## Exercise prompt
Write out, word for word, every line in the data below from the one containing "parent_map[neighbor] = node" to the one containing "edgelist=shortest_path_edges, edge_color='red', width=2)", both of them included.

[Collected data]
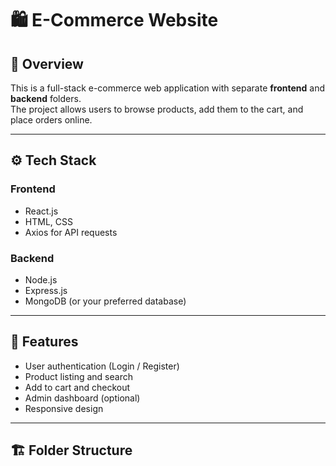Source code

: # 🛍️ E-Commerce Website

## 📖 Overview
This is a full-stack e-commerce web application with separate **frontend** and **backend** folders.  
The project allows users to browse products, add them to the cart, and place orders online.

---

## ⚙️ Tech Stack

### Frontend
- React.js  
- HTML, CSS  
- Axios for API requests  

### Backend
- Node.js  
- Express.js  
- MongoDB (or your preferred database)

---

## 🚀 Features
- User authentication (Login / Register)
- Product listing and search
- Add to cart and checkout
- Admin dashboard (optional)
- Responsive design

---

## 🏗️ Folder Structure
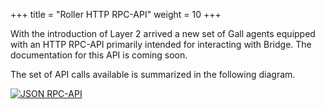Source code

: +++
title = "Roller HTTP RPC-API"
weight = 10
+++

With the introduction of Layer 2 arrived a new set of Gall agents equipped with
an HTTP RPC-API primarily intended for interacting with Bridge. The
documentation for this API is coming soon.

The set of API calls available is summarized in the following diagram.

[![JSON RPC-API](https://media.urbit.org/docs/layer2/l2-json-rpc.svg)](https://media.urbit.org/docs/layer2/l2-json-rpc.svg)

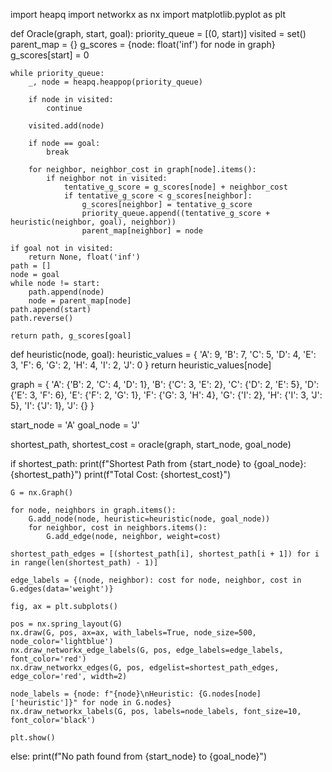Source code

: import heapq
import networkx as nx
import matplotlib.pyplot as plt

def Oracle(graph, start, goal):
    priority_queue = [(0, start)]
    visited = set()
    parent_map = {}
    g_scores = {node: float('inf') for node in graph}
    g_scores[start] = 0

    while priority_queue:
        _, node = heapq.heappop(priority_queue)

        if node in visited:
            continue

        visited.add(node)

        if node == goal:
            break

        for neighbor, neighbor_cost in graph[node].items():
            if neighbor not in visited:
                tentative_g_score = g_scores[node] + neighbor_cost
                if tentative_g_score < g_scores[neighbor]:
                    g_scores[neighbor] = tentative_g_score
                    priority_queue.append((tentative_g_score + heuristic(neighbor, goal), neighbor))
                    parent_map[neighbor] = node

    if goal not in visited:
        return None, float('inf')
    path = []
    node = goal
    while node != start:
        path.append(node)
        node = parent_map[node]
    path.append(start)
    path.reverse()

    return path, g_scores[goal]

def heuristic(node, goal):
    heuristic_values = {
        'A': 9, 'B': 7, 'C': 5, 'D': 4, 'E': 3, 'F': 6, 'G': 2, 'H': 4, 'I': 2, 'J': 0
    }
    return heuristic_values[node]

graph = {
    'A': {'B': 2, 'C': 4, 'D': 1},
    'B': {'C': 3, 'E': 2},
    'C': {'D': 2, 'E': 5},
    'D': {'E': 3, 'F': 6},
    'E': {'F': 2, 'G': 1},
    'F': {'G': 3, 'H': 4},
    'G': {'I': 2},
    'H': {'I': 3, 'J': 5},
    'I': {'J': 1},
    'J': {}
}

start_node = 'A'
goal_node = 'J'

shortest_path, shortest_cost = oracle(graph, start_node, goal_node)

if shortest_path:
    print(f"Shortest Path from {start_node} to {goal_node}: {shortest_path}")
    print(f"Total Cost: {shortest_cost}")

    G = nx.Graph()

    for node, neighbors in graph.items():
        G.add_node(node, heuristic=heuristic(node, goal_node))
        for neighbor, cost in neighbors.items():
            G.add_edge(node, neighbor, weight=cost)

    shortest_path_edges = [(shortest_path[i], shortest_path[i + 1]) for i in range(len(shortest_path) - 1)]

    edge_labels = {(node, neighbor): cost for node, neighbor, cost in G.edges(data='weight')}

    fig, ax = plt.subplots()

    pos = nx.spring_layout(G)
    nx.draw(G, pos, ax=ax, with_labels=True, node_size=500, node_color='lightblue')
    nx.draw_networkx_edge_labels(G, pos, edge_labels=edge_labels, font_color='red')
    nx.draw_networkx_edges(G, pos, edgelist=shortest_path_edges, edge_color='red', width=2)

    node_labels = {node: f"{node}\nHeuristic: {G.nodes[node]['heuristic']}" for node in G.nodes}
    nx.draw_networkx_labels(G, pos, labels=node_labels, font_size=10, font_color='black')

    plt.show()
else:
    print(f"No path found from {start_node} to {goal_node}")
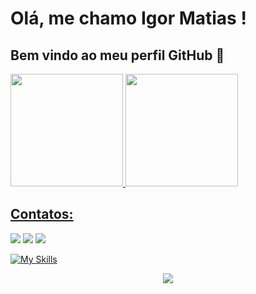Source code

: # Olá, me chamo Igor Matias ! 
## Bem vindo ao meu perfil GitHub 👋

<div>
<a href="https://github.com/IgorMatias04">
<img height="180em" src="https://github-readme-stats.vercel.app/api/top-langs/?username=IgorMatias04&layout=compact&langs_count=7&theme=dracula"/>
<img height="180em" src="https://github-readme-stats.vercel.app/api?username=IgorMatias04&show_icons=true&theme=dracula&include_all_commits=true&count_private=true"/>
</div>

 ## Contatos:

<div>
<a href="https://instagram.com/igormatias__" target="_blank"><img src="https://img.shields.io/badge/-Instagram-%23E4405F?style=for-the-badge&logo=instagram&logoColor=white" target="_blank"></a>
<a href = "mailto:igor.matias@live.com"><img src="https://img.shields.io/badge/Gmail-D14836?style=for-the-badge&logo=gmail&logoColor=white" target="_blank"></a>
<a href="www.linkedin.com/in/igor-matias-339a91233" target="_blank"><img src="https://img.shields.io/badge/-LinkedIn-%230077B5?style=for-the-badge&logo=linkedin&logoColor=white" target="_blank"></a>   
</div>

[![My Skills](https://skillicons.dev/icons?i=j,java,js,html,css,python,mysql,flutter&perline=4)](https://skillicons.dev)
<p align="center">
  <a href="https://skillicons.dev">
    <img src="https://skillicons.dev/icons?i=j,java,js,html,css,python,mysql" />
  </a>
</p>
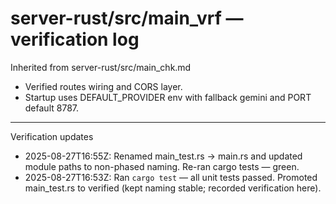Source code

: # server-rust/src/main_vrf — verification log

Inherited from server-rust/src/main_chk.md

- Verified routes wiring and CORS layer.
- Startup uses DEFAULT_PROVIDER env with fallback gemini and PORT default 8787.

---
Verification updates
- 2025-08-27T16:55Z: Renamed main_test.rs -> main.rs and updated module paths to non-phased naming. Re-ran cargo tests — green.
- 2025-08-27T16:53Z: Ran `cargo test` — all unit tests passed. Promoted main_test.rs to verified (kept naming stable; recorded verification here).
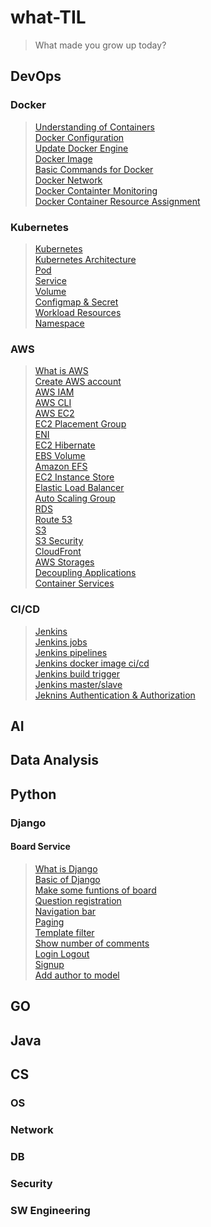 # what-TIL
> What made you grow up today?
## DevOps
### Docker
> [Understanding of Containers](/DevOps/Docker/understanding_of_containers.md)      
[Docker Configuration](/DevOps/Docker/configuration_Docker.md)      
[Update Docker Engine](/DevOps/Docker/update_docker_engine.md)      
[Docker Image](/DevOps/Docker/manage_docker_image.md)   
[Basic Commands for Docker](/DevOps/Docker/basic_commands_for_docker.md)    
[Docker Network](/DevOps/Docker/docker_network.md)      
[Docker Containter Monitoring](/DevOps/Docker/container_monitoring.md)     
[Docker Container Resource Assignment](/DevOps/Docker/control_resource_of_container.md)      

### Kubernetes
> [Kubernetes](/DevOps/Kubernetes/Kubernetes.md)      
[Kubernetes Architecture](/DevOps/Kubernetes/Kubernetes_architrecture.md)      
[Pod](/DevOps/Kubernetes/Pod.md)    
[Service](/DevOps/Kubernetes/Service.md)        
[Volume](/DevOps/Kubernetes/Volume.md)      
[Configmap & Secret](/DevOps/Kubernetes/Configmap_secret.md)        
[Workload Resources](/DevOps/Kubernetes/Workload_resources.md)      
[Namespace](/DevOps/Kubernetes/Namespace.md)        

### AWS
> [What is AWS](/DevOps/AWS/What_is_AWS.md)     
[Create AWS account](/DevOps/AWS/Create_AWS_account.md)     
[AWS IAM](/DevOps/AWS/IAM.md)    
[AWS CLI](/DevOps/AWS/AWS_CLI.md)    
[AWS EC2](/DevOps/AWS/EC2.md)    
[EC2 Placement Group](./DevOps/AWS/EC2_placement_group.md)    
[ENI](/DevOps/AWS/ENI.md)     
[EC2 Hibernate](/DevOps/AWS/EC2_hibernate.md)      
[EBS Volume](/DevOps/AWS/EBS_volume.md)      
[Amazon EFS](/DevOps/AWS/Amazon_EFS.md)      
[EC2 Instance Store](/DevOps/AWS/EC2_instance_store.md)     
[Elastic Load Balancer](/DevOps/AWS/ELB.md)       
[Auto Scaling Group](/DevOps/AWS/ASG.md)        
[RDS](/DevOps/AWS/RDS.md)       
[Route 53](/DevOps/AWS/Amazon_Route53.md)       
[S3](/DevOps/AWS/Amazon_S3.md)      
[S3 Security](/DevOps/AWS/Amazon_S3_Security.md)        
[CloudFront](/DevOps/AWS/Amazon_CloudFront.md)      
[AWS Storages](/DevOps/AWS/AWS_Storages.md)     
[Decoupling Applications](/DevOps/AWS/Decoupling_Application.md)        
[Container Services](/DevOps/AWS/Container_Services.md)     

### CI/CD
> [Jenkins](/DevOps/CICD/Jenkins.md)     
[Jenkins jobs](/DevOps/CICD/Jenkins_jobs.md)     
[Jenkins pipelines](/DevOps/CICD/Jenkins_pipelines.md)   
[Jenkins docker image ci/cd](/DevOps/CICD/Jenkins_docker_cicd.md)        
[Jenkins build trigger](/DevOps/CICD/Jenkins_build_trigger.md)       
[Jenkins master/slave](/DevOps/CICD/Jenkins_master_slave.md)     
[Jeknins Authentication & Authorization](/DevOps/CICD/Jenkins_authentication_authorization.md)       

## AI

## Data Analysis

## Python
### Django
#### Board Service
> [What is Django](/Python/Django/What_is_Django.md)        
[Basic of Django](/Python/Django/Basic_of_Django.md)        
[Make some funtions of board](/Python/Django/Make_functions_for_board.md)       
[Question registration](/Python/Django/board_service/Question_registration.md)      
[Navigation bar](/Python/Django/board_service/Navigation_bar.md)        
[Paging](/Python/Django/board_service/Paging.md)        
[Template filter](/Python/Django/board_service/Template_filter.md)      
[Show number of comments](/Python/Django/board_service/Show_number_of_comments.md)      
[Login Logout](/Python/Django/board_service/Login_Logout.md)        
[Signup](/Python/Django/board_service/Signup.md)        
[Add author to model](/Python/Django/board_service/Add_author_to_models.md)     


## GO

## Java

## CS
### OS
### Network
### DB
### Security
### SW Engineering
### 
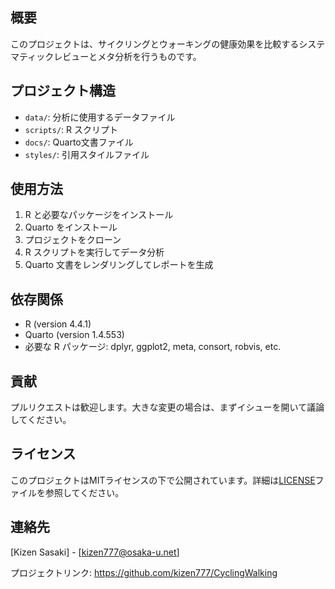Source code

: ## 概要
このプロジェクトは、サイクリングとウォーキングの健康効果を比較するシステマティックレビューとメタ分析を行うものです。

## プロジェクト構造
- `data/`: 分析に使用するデータファイル
- `scripts/`: R スクリプト
- `docs/`: Quarto文書ファイル
- `styles/`: 引用スタイルファイル

## 使用方法
1. R と必要なパッケージをインストール
2. Quarto をインストール
3. プロジェクトをクローン
4. R スクリプトを実行してデータ分析
5. Quarto 文書をレンダリングしてレポートを生成

## 依存関係
- R (version 4.4.1)
- Quarto (version 1.4.553)
- 必要な R パッケージ: dplyr, ggplot2, meta, consort, robvis, etc.

## 貢献
プルリクエストは歓迎します。大きな変更の場合は、まずイシューを開いて議論してください。

## ライセンス

このプロジェクトはMITライセンスの下で公開されています。詳細は[LICENSE](LICENSE)ファイルを参照してください。




## 連絡先
[Kizen Sasaki] - [kizen777@osaka-u.net]


プロジェクトリンク: https://github.com/kizen777/CyclingWalking



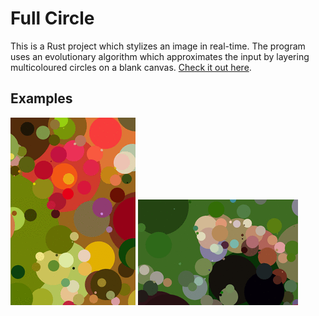 
# Full Circle

This is a Rust project which stylizes an image in real-time. The program uses an evolutionary 
algorithm which approximates the input by layering multicoloured circles on a blank
canvas. [Check it out here](https://circles-lovat.vercel.app/).

## Examples

![example gif with flowers](images/flowers/flowers.gif)
![example gif with red panda](images/red-panda/red-panda.gif)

## Written response
                    parent_map[neighbor] = node

    if goal not in visited:
        return None, float('inf')
    path = []
    node = goal
    while node != start:
        path.append(node)
        node = parent_map[node]
    path.append(start)
    path.reverse()

    return path, g_scores[goal]

def heuristic(node, goal):
    heuristic_values = {
        'A': 9, 'B': 7, 'C': 5, 'D': 4, 'E': 3, 'F': 6, 'G': 2, 'H': 4, 'I': 2, 'J': 0
    }
    return heuristic_values[node]

graph = {
    'A': {'B': 2, 'C': 4, 'D': 1},
    'B': {'C': 3, 'E': 2},
    'C': {'D': 2, 'E': 5},
    'D': {'E': 3, 'F': 6},
    'E': {'F': 2, 'G': 1},
    'F': {'G': 3, 'H': 4},
    'G': {'I': 2},
    'H': {'I': 3, 'J': 5},
    'I': {'J': 1},
    'J': {}
}

start_node = 'A'
goal_node = 'J'

shortest_path, shortest_cost = oracle(graph, start_node, goal_node)

if shortest_path:
    print(f"Shortest Path from {start_node} to {goal_node}: {shortest_path}")
    print(f"Total Cost: {shortest_cost}")

    G = nx.Graph()

    for node, neighbors in graph.items():
        G.add_node(node, heuristic=heuristic(node, goal_node))
        for neighbor, cost in neighbors.items():
            G.add_edge(node, neighbor, weight=cost)

    shortest_path_edges = [(shortest_path[i], shortest_path[i + 1]) for i in range(len(shortest_path) - 1)]

    edge_labels = {(node, neighbor): cost for node, neighbor, cost in G.edges(data='weight')}

    fig, ax = plt.subplots()

    pos = nx.spring_layout(G)
    nx.draw(G, pos, ax=ax, with_labels=True, node_size=500, node_color='lightblue')
    nx.draw_networkx_edge_labels(G, pos, edge_labels=edge_labels, font_color='red')
    nx.draw_networkx_edges(G, pos, edgelist=shortest_path_edges, edge_color='red', width=2)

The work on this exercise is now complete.